#### GIVEN RECORDS

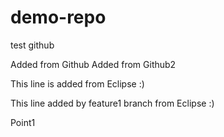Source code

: # demo-repo
test github

Added from Github
Added from Github2

This line is added from Eclipse :)

This line added by feature1 branch from Eclipse :)


Point1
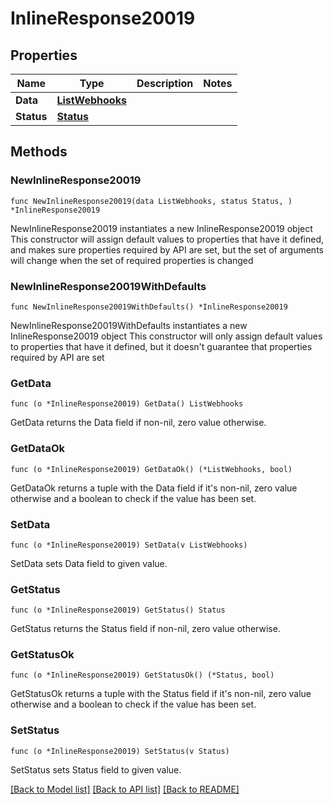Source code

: # InlineResponse20019

## Properties

Name | Type | Description | Notes
------------ | ------------- | ------------- | -------------
**Data** | [**ListWebhooks**](ListWebhooks.md) |  | 
**Status** | [**Status**](Status.md) |  | 

## Methods

### NewInlineResponse20019

`func NewInlineResponse20019(data ListWebhooks, status Status, ) *InlineResponse20019`

NewInlineResponse20019 instantiates a new InlineResponse20019 object
This constructor will assign default values to properties that have it defined,
and makes sure properties required by API are set, but the set of arguments
will change when the set of required properties is changed

### NewInlineResponse20019WithDefaults

`func NewInlineResponse20019WithDefaults() *InlineResponse20019`

NewInlineResponse20019WithDefaults instantiates a new InlineResponse20019 object
This constructor will only assign default values to properties that have it defined,
but it doesn't guarantee that properties required by API are set

### GetData

`func (o *InlineResponse20019) GetData() ListWebhooks`

GetData returns the Data field if non-nil, zero value otherwise.

### GetDataOk

`func (o *InlineResponse20019) GetDataOk() (*ListWebhooks, bool)`

GetDataOk returns a tuple with the Data field if it's non-nil, zero value otherwise
and a boolean to check if the value has been set.

### SetData

`func (o *InlineResponse20019) SetData(v ListWebhooks)`

SetData sets Data field to given value.


### GetStatus

`func (o *InlineResponse20019) GetStatus() Status`

GetStatus returns the Status field if non-nil, zero value otherwise.

### GetStatusOk

`func (o *InlineResponse20019) GetStatusOk() (*Status, bool)`

GetStatusOk returns a tuple with the Status field if it's non-nil, zero value otherwise
and a boolean to check if the value has been set.

### SetStatus

`func (o *InlineResponse20019) SetStatus(v Status)`

SetStatus sets Status field to given value.



[[Back to Model list]](../README.md#documentation-for-models) [[Back to API list]](../README.md#documentation-for-api-endpoints) [[Back to README]](../README.md)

#### AIM OF THE EXERCISE
Reproduce every record exactly; images stay out.

#### RESPONSE BELOW
Source code

: # demo-repo
test github

Added from Github
Added from Github2

This line is added from Eclipse :)

This line added by feature1 branch from Eclipse :)


Point1
Source code

: # InlineResponse20019

## Properties

Name | Type | Description | Notes
------------ | ------------- | ------------- | -------------
**Data** | [**ListWebhooks**](ListWebhooks.md) |  | 
**Status** | [**Status**](Status.md) |  | 

## Methods

### NewInlineResponse20019

`func NewInlineResponse20019(data ListWebhooks, status Status, ) *InlineResponse20019`

NewInlineResponse20019 instantiates a new InlineResponse20019 object
This constructor will assign default values to properties that have it defined,
and makes sure properties required by API are set, but the set of arguments
will change when the set of required properties is changed

### NewInlineResponse20019WithDefaults

`func NewInlineResponse20019WithDefaults() *InlineResponse20019`

NewInlineResponse20019WithDefaults instantiates a new InlineResponse20019 object
This constructor will only assign default values to properties that have it defined,
but it doesn't guarantee that properties required by API are set

### GetData

`func (o *InlineResponse20019) GetData() ListWebhooks`

GetData returns the Data field if non-nil, zero value otherwise.

### GetDataOk

`func (o *InlineResponse20019) GetDataOk() (*ListWebhooks, bool)`

GetDataOk returns a tuple with the Data field if it's non-nil, zero value otherwise
and a boolean to check if the value has been set.

### SetData

`func (o *InlineResponse20019) SetData(v ListWebhooks)`

SetData sets Data field to given value.


### GetStatus

`func (o *InlineResponse20019) GetStatus() Status`

GetStatus returns the Status field if non-nil, zero value otherwise.

### GetStatusOk

`func (o *InlineResponse20019) GetStatusOk() (*Status, bool)`

GetStatusOk returns a tuple with the Status field if it's non-nil, zero value otherwise
and a boolean to check if the value has been set.

### SetStatus

`func (o *InlineResponse20019) SetStatus(v Status)`

SetStatus sets Status field to given value.



[[Back to Model list]](../README.md#documentation-for-models) [[Back to API list]](../README.md#documentation-for-api-endpoints) [[Back to README]](../README.md)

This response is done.